Segment Start: Listed entries

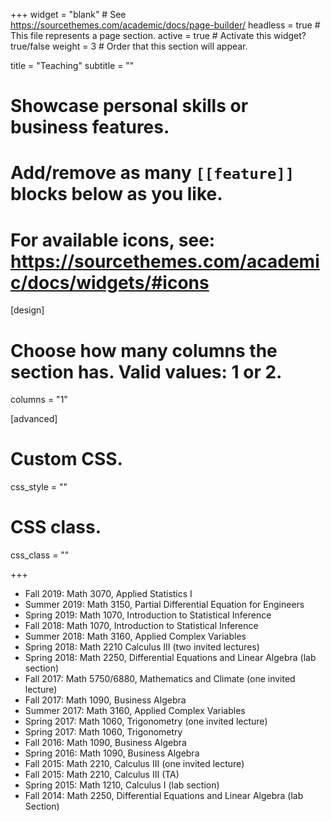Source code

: +++
widget = "blank"  # See https://sourcethemes.com/academic/docs/page-builder/
headless = true  # This file represents a page section.
active = true  # Activate this widget? true/false
weight = 3  # Order that this section will appear.

title = "Teaching"
subtitle = ""

# Showcase personal skills or business features.
# 
# Add/remove as many `[[feature]]` blocks below as you like.
# 
# For available icons, see: https://sourcethemes.com/academic/docs/widgets/#icons

[design]
  # Choose how many columns the section has. Valid values: 1 or 2.
  columns = "1"
  
[advanced]
 # Custom CSS. 
 css_style = ""
 
 # CSS class.
 css_class = ""


+++

<ul style="list-style-type:disc;">
  <li>Fall 2019: Math 3070, Applied Statistics I</li>
  <li>Summer 2019: Math 3150, Partial Differential Equation for Engineers</li>
  <li>Spring 2019: Math 1070, Introduction to Statistical Inference</li>
  <li>Fall 2018: Math 1070, Introduction to Statistical Inference</li>
  <li>Summer 2018: Math 3160, Applied Complex Variables</li>
  <li>Spring 2018: Math 2210 Calculus III (two invited lectures)</li>
  <li>Spring 2018: Math 2250, Differential Equations and Linear Algebra (lab section)</li>
  <li>Fall 2017: Math 5750/6880, Mathematics and Climate (one invited lecture)</li>
  <li>Fall 2017: Math 1090, Business Algebra</li>
  <li>Summer 2017: Math 3160, Applied Complex Variables</li>
  <li>Spring 2017: Math 1060, Trigonometry (one invited lecture)</li>
  <li>Spring 2017: Math 1060, Trigonometry</li>
  <li>Fall 2016: Math 1090, Business Algebra</li>
  <li>Spring 2016: Math 1090, Business Algebra</li>
  <li>Fall 2015: Math 2210, Calculus III (one invited lecture)</li>
  <li>Fall 2015: Math 2210, Calculus III (TA)</li>
  <li>Spring 2015: Math 1210, Calculus I (lab section)</li>
  <li>Fall 2014: Math 2250, Differential Equations and Linear Algebra (lab Section)</li>
</ul>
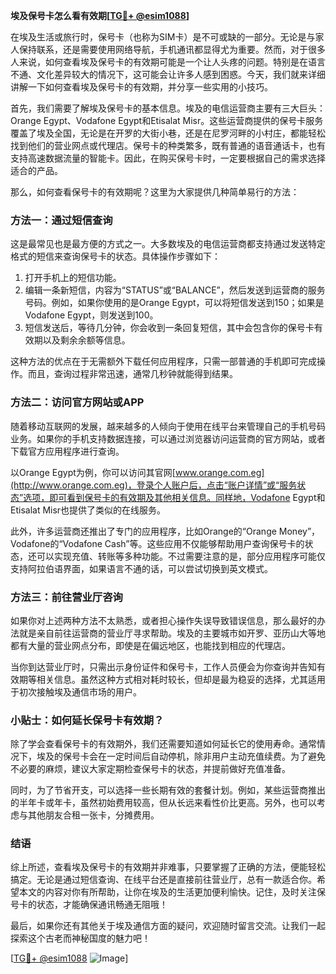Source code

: **埃及保号卡怎么看有效期[[TG💪+ @esim1088](https://t.me/s/esim1088)]**

在埃及生活或旅行时，保号卡（也称为SIM卡）是不可或缺的一部分。无论是与家人保持联系，还是需要使用网络导航，手机通讯都显得尤为重要。然而，对于很多人来说，如何查看埃及保号卡的有效期可能是一个让人头疼的问题。特别是在语言不通、文化差异较大的情况下，这可能会让许多人感到困惑。今天，我们就来详细讲解一下如何查看埃及保号卡的有效期，并分享一些实用的小技巧。

首先，我们需要了解埃及保号卡的基本信息。埃及的电信运营商主要有三大巨头：Orange Egypt、Vodafone Egypt和Etisalat Misr。这些运营商提供的保号卡服务覆盖了埃及全国，无论是在开罗的大街小巷，还是在尼罗河畔的小村庄，都能轻松找到他们的营业网点或代理店。保号卡的种类繁多，既有普通的语音通话卡，也有支持高速数据流量的智能卡。因此，在购买保号卡时，一定要根据自己的需求选择适合的产品。

那么，如何查看保号卡的有效期呢？这里为大家提供几种简单易行的方法：

### 方法一：通过短信查询

这是最常见也是最方便的方式之一。大多数埃及的电信运营商都支持通过发送特定格式的短信来查询保号卡的状态。具体操作步骤如下：

1. 打开手机上的短信功能。
2. 编辑一条新短信，内容为“STATUS”或“BALANCE”，然后发送到运营商的服务号码。例如，如果你使用的是Orange Egypt，可以将短信发送到150；如果是Vodafone Egypt，则发送到100。
3. 短信发送后，等待几分钟，你会收到一条回复短信，其中会包含你的保号卡有效期以及剩余余额等信息。

这种方法的优点在于无需额外下载任何应用程序，只需一部普通的手机即可完成操作。而且，查询过程非常迅速，通常几秒钟就能得到结果。

### 方法二：访问官方网站或APP

随着移动互联网的发展，越来越多的人倾向于使用在线平台来管理自己的手机号码业务。如果你的手机支持数据连接，可以通过浏览器访问运营商的官方网站，或者下载官方应用程序进行查询。

以Orange Egypt为例，你可以访问其官网[www.orange.com.eg](http://www.orange.com.eg)，登录个人账户后，点击“账户详情”或“服务状态”选项，即可看到保号卡的有效期及其他相关信息。同样地，Vodafone Egypt和Etisalat Misr也提供了类似的在线服务。

此外，许多运营商还推出了专门的应用程序，比如Orange的“Orange Money”，Vodafone的“Vodafone Cash”等。这些应用不仅能够帮助用户查询保号卡的状态，还可以实现充值、转账等多种功能。不过需要注意的是，部分应用程序可能仅支持阿拉伯语界面，如果语言不通的话，可以尝试切换到英文模式。

### 方法三：前往营业厅咨询

如果你对上述两种方法不太熟悉，或者担心操作失误导致错误信息，那么最好的办法就是亲自前往运营商的营业厅寻求帮助。埃及的主要城市如开罗、亚历山大等地都有大量的营业网点分布，即使是在偏远地区，也能找到相应的代理店。

当你到达营业厅时，只需出示身份证件和保号卡，工作人员便会为你查询并告知有效期等相关信息。虽然这种方式相对耗时较长，但却是最为稳妥的选择，尤其适用于初次接触埃及通信市场的用户。

### 小贴士：如何延长保号卡有效期？

除了学会查看保号卡的有效期外，我们还需要知道如何延长它的使用寿命。通常情况下，埃及的保号卡会在一定时间后自动停机，除非用户主动充值续费。为了避免不必要的麻烦，建议大家定期检查保号卡的状态，并提前做好充值准备。

同时，为了节省开支，可以选择一些长期有效的套餐计划。例如，某些运营商推出的半年卡或年卡，虽然初始费用较高，但从长远来看性价比更高。另外，也可以考虑与其他朋友合租一张卡，分摊费用。

### 结语

综上所述，查看埃及保号卡的有效期并非难事，只要掌握了正确的方法，便能轻松搞定。无论是通过短信查询、在线平台还是直接前往营业厅，总有一款适合你。希望本文的内容对你有所帮助，让你在埃及的生活更加便利愉快。记住，及时关注保号卡的状态，才能确保通讯畅通无阻哦！

最后，如果你还有其他关于埃及通信方面的疑问，欢迎随时留言交流。让我们一起探索这个古老而神秘国度的魅力吧！

[[TG💪+ @esim1088](https://t.me/s/esim1088) ![Image](https://i.postimg.cc/4NQfJmqS/Snipaste-2025-05-13-00-14-12.png)]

Segment End: Listed entries

Aim of the exercise
Each line that holds the string "Fall" counts once. Give the total for the listing and nothing else.

Answer for this exercise
8